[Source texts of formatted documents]
■ ■ ■
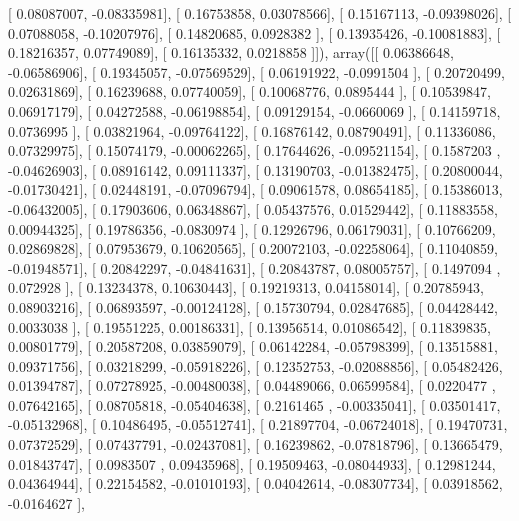 \documentclass{article}
\begin{document}
       [ 0.08087007, -0.08335981],
       [ 0.16753858,  0.03078566],
       [ 0.15167113, -0.09398026],
       [ 0.07088058, -0.10207976],
       [ 0.14820685,  0.0928382 ],
       [ 0.13935426, -0.10081883],
       [ 0.18216357,  0.07749089],
       [ 0.16135332,  0.0218858 ]]), array([[ 0.06386648, -0.06586906],
       [ 0.19345057, -0.07569529],
       [ 0.06191922, -0.0991504 ],
       [ 0.20720499,  0.02631869],
       [ 0.16239688,  0.07740059],
       [ 0.10068776,  0.0895444 ],
       [ 0.10539847,  0.06917179],
       [ 0.04272588, -0.06198854],
       [ 0.09129154, -0.0660069 ],
       [ 0.14159718,  0.0736995 ],
       [ 0.03821964, -0.09764122],
       [ 0.16876142,  0.08790491],
       [ 0.11336086,  0.07329975],
       [ 0.15074179, -0.00062265],
       [ 0.17644626, -0.09521154],
       [ 0.1587203 , -0.04626903],
       [ 0.08916142,  0.09111337],
       [ 0.13190703, -0.01382475],
       [ 0.20800044, -0.01730421],
       [ 0.02448191, -0.07096794],
       [ 0.09061578,  0.08654185],
       [ 0.15386013, -0.06432005],
       [ 0.17903606,  0.06348867],
       [ 0.05437576,  0.01529442],
       [ 0.11883558,  0.00944325],
       [ 0.19786356, -0.0830974 ],
       [ 0.12926796,  0.06179031],
       [ 0.10766209,  0.02869828],
       [ 0.07953679,  0.10620565],
       [ 0.20072103, -0.02258064],
       [ 0.11040859, -0.01948571],
       [ 0.20842297, -0.04841631],
       [ 0.20843787,  0.08005757],
       [ 0.1497094 ,  0.072928  ],
       [ 0.13234378,  0.10630443],
       [ 0.19219313,  0.04158014],
       [ 0.20785943,  0.08903216],
       [ 0.06893597, -0.00124128],
       [ 0.15730794,  0.02847685],
       [ 0.04428442,  0.0033038 ],
       [ 0.19551225,  0.00186331],
       [ 0.13956514,  0.01086542],
       [ 0.11839835,  0.00801779],
       [ 0.20587208,  0.03859079],
       [ 0.06142284, -0.05798399],
       [ 0.13515881,  0.09371756],
       [ 0.03218299, -0.05918226],
       [ 0.12352753, -0.02088856],
       [ 0.05482426,  0.01394787],
       [ 0.07278925, -0.00480038],
       [ 0.04489066,  0.06599584],
       [ 0.0220477 ,  0.07642165],
       [ 0.08705818, -0.05404638],
       [ 0.2161465 , -0.00335041],
       [ 0.03501417, -0.05132968],
       [ 0.10486495, -0.05512741],
       [ 0.21897704, -0.06724018],
       [ 0.19470731,  0.07372529],
       [ 0.07437791, -0.02437081],
       [ 0.16239862, -0.07818796],
       [ 0.13665479,  0.01843747],
       [ 0.0983507 ,  0.09435968],
       [ 0.19509463, -0.08044933],
       [ 0.12981244,  0.04364944],
       [ 0.22154582, -0.01010193],
       [ 0.04042614, -0.08307734],
       [ 0.03918562, -0.0164627 ],
\end{document}
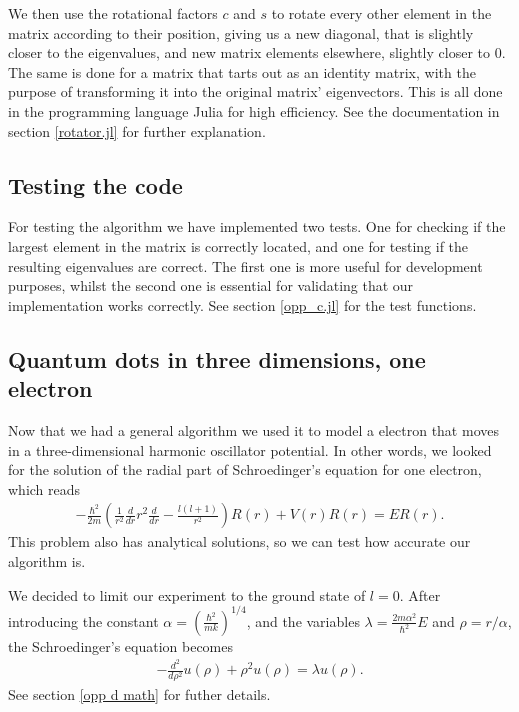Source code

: \documentclass[a4paper]{article}
\begin{document}
We then use the rotational factors $c$ and $s$ to rotate every other element in the matrix according to their position, giving us a new diagonal, that is slightly closer to the eigenvalues, and new matrix elements elsewhere, slightly closer to 0. The same is done for a matrix that tarts out as an identity matrix, with the purpose of transforming it into the original matrix' eigenvectors. This is all done in the programming language Julia for high efficiency. See the documentation in section \ref{rotator.jl} for further explanation.

\subsection{Testing the code}

For testing the algorithm we have implemented two tests. One for checking if the largest element in the matrix is correctly located, and one for testing if the resulting eigenvalues are correct. The first one is more useful for development purposes, whilst the second one is essential for validating that our implementation works correctly. See section \ref{opp_c.jl} for the test functions.

\subsection{Quantum dots in three dimensions, one electron}

Now that we had a general algorithm we used it to model a electron that moves in a three-dimensional harmonic oscillator potential. In other words, we looked for the solution of the radial part of Schroedinger’s
equation for one electron, which reads
\begin{align}
- \frac{\hbar^2}{2m} \left( \frac{1}{r^2} \frac{d}{dr} r^2 \frac{d}{dr} - \frac{l(l+1)}{r^2}\right) R(r) + V(r) R(r) = ER(r).
\end{align}
This problem also has analytical solutions, so we can test how accurate our algorithm is.

We decided to limit our experiment to the ground state of $l=0$. After introducing the constant $\alpha = \left(\frac{\hbar^2}{mk}\right)^{1/4}$, and the variables $\lambda = \frac{2m\alpha^2}{\hbar^2}E$ and $\rho = r/\alpha$, the Schroedinger’s equation becomes
\begin{align}
-\frac{d^2}{d\rho^2} u(\rho) + \rho^2 u(\rho) = \lambda u(\rho). \label{simpel SE}
\end{align}
See section \ref{opp d math} for futher details. 
\end{document}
■ ■ ■
■ **WORK ITEM**
In your copy, reproduce the data above exactly and skip every picture.

■ **EXPECTED ANSWER**
 \documentclass{article}
\begin{document}
       [ 0.08087007, -0.08335981],
       [ 0.16753858,  0.03078566],
       [ 0.15167113, -0.09398026],
       [ 0.07088058, -0.10207976],
       [ 0.14820685,  0.0928382 ],
       [ 0.13935426, -0.10081883],
       [ 0.18216357,  0.07749089],
       [ 0.16135332,  0.0218858 ]]), array([[ 0.06386648, -0.06586906],
       [ 0.19345057, -0.07569529],
       [ 0.06191922, -0.0991504 ],
       [ 0.20720499,  0.02631869],
       [ 0.16239688,  0.07740059],
       [ 0.10068776,  0.0895444 ],
       [ 0.10539847,  0.06917179],
       [ 0.04272588, -0.06198854],
       [ 0.09129154, -0.0660069 ],
       [ 0.14159718,  0.0736995 ],
       [ 0.03821964, -0.09764122],
       [ 0.16876142,  0.08790491],
       [ 0.11336086,  0.07329975],
       [ 0.15074179, -0.00062265],
       [ 0.17644626, -0.09521154],
       [ 0.1587203 , -0.04626903],
       [ 0.08916142,  0.09111337],
       [ 0.13190703, -0.01382475],
       [ 0.20800044, -0.01730421],
       [ 0.02448191, -0.07096794],
       [ 0.09061578,  0.08654185],
       [ 0.15386013, -0.06432005],
       [ 0.17903606,  0.06348867],
       [ 0.05437576,  0.01529442],
       [ 0.11883558,  0.00944325],
       [ 0.19786356, -0.0830974 ],
       [ 0.12926796,  0.06179031],
       [ 0.10766209,  0.02869828],
       [ 0.07953679,  0.10620565],
       [ 0.20072103, -0.02258064],
       [ 0.11040859, -0.01948571],
       [ 0.20842297, -0.04841631],
       [ 0.20843787,  0.08005757],
       [ 0.1497094 ,  0.072928  ],
       [ 0.13234378,  0.10630443],
       [ 0.19219313,  0.04158014],
       [ 0.20785943,  0.08903216],
       [ 0.06893597, -0.00124128],
       [ 0.15730794,  0.02847685],
       [ 0.04428442,  0.0033038 ],
       [ 0.19551225,  0.00186331],
       [ 0.13956514,  0.01086542],
       [ 0.11839835,  0.00801779],
       [ 0.20587208,  0.03859079],
       [ 0.06142284, -0.05798399],
       [ 0.13515881,  0.09371756],
       [ 0.03218299, -0.05918226],
       [ 0.12352753, -0.02088856],
       [ 0.05482426,  0.01394787],
       [ 0.07278925, -0.00480038],
       [ 0.04489066,  0.06599584],
       [ 0.0220477 ,  0.07642165],
       [ 0.08705818, -0.05404638],
       [ 0.2161465 , -0.00335041],
       [ 0.03501417, -0.05132968],
       [ 0.10486495, -0.05512741],
       [ 0.21897704, -0.06724018],
       [ 0.19470731,  0.07372529],
       [ 0.07437791, -0.02437081],
       [ 0.16239862, -0.07818796],
       [ 0.13665479,  0.01843747],
       [ 0.0983507 ,  0.09435968],
       [ 0.19509463, -0.08044933],
       [ 0.12981244,  0.04364944],
       [ 0.22154582, -0.01010193],
       [ 0.04042614, -0.08307734],
       [ 0.03918562, -0.0164627 ],
\end{document}
Source code

: \documentclass[a4paper]{article}
\begin{document}
We then use the rotational factors $c$ and $s$ to rotate every other element in the matrix according to their position, giving us a new diagonal, that is slightly closer to the eigenvalues, and new matrix elements elsewhere, slightly closer to 0. The same is done for a matrix that tarts out as an identity matrix, with the purpose of transforming it into the original matrix' eigenvectors. This is all done in the programming language Julia for high efficiency. See the documentation in section \ref{rotator.jl} for further explanation.

\subsection{Testing the code}

For testing the algorithm we have implemented two tests. One for checking if the largest element in the matrix is correctly located, and one for testing if the resulting eigenvalues are correct. The first one is more useful for development purposes, whilst the second one is essential for validating that our implementation works correctly. See section \ref{opp_c.jl} for the test functions.

\subsection{Quantum dots in three dimensions, one electron}

Now that we had a general algorithm we used it to model a electron that moves in a three-dimensional harmonic oscillator potential. In other words, we looked for the solution of the radial part of Schroedinger’s
equation for one electron, which reads
\begin{align}
- \frac{\hbar^2}{2m} \left( \frac{1}{r^2} \frac{d}{dr} r^2 \frac{d}{dr} - \frac{l(l+1)}{r^2}\right) R(r) + V(r) R(r) = ER(r).
\end{align}
This problem also has analytical solutions, so we can test how accurate our algorithm is.

We decided to limit our experiment to the ground state of $l=0$. After introducing the constant $\alpha = \left(\frac{\hbar^2}{mk}\right)^{1/4}$, and the variables $\lambda = \frac{2m\alpha^2}{\hbar^2}E$ and $\rho = r/\alpha$, the Schroedinger’s equation becomes
\begin{align}
-\frac{d^2}{d\rho^2} u(\rho) + \rho^2 u(\rho) = \lambda u(\rho). \label{simpel SE}
\end{align}
See section \ref{opp d math} for futher details. 
\end{document}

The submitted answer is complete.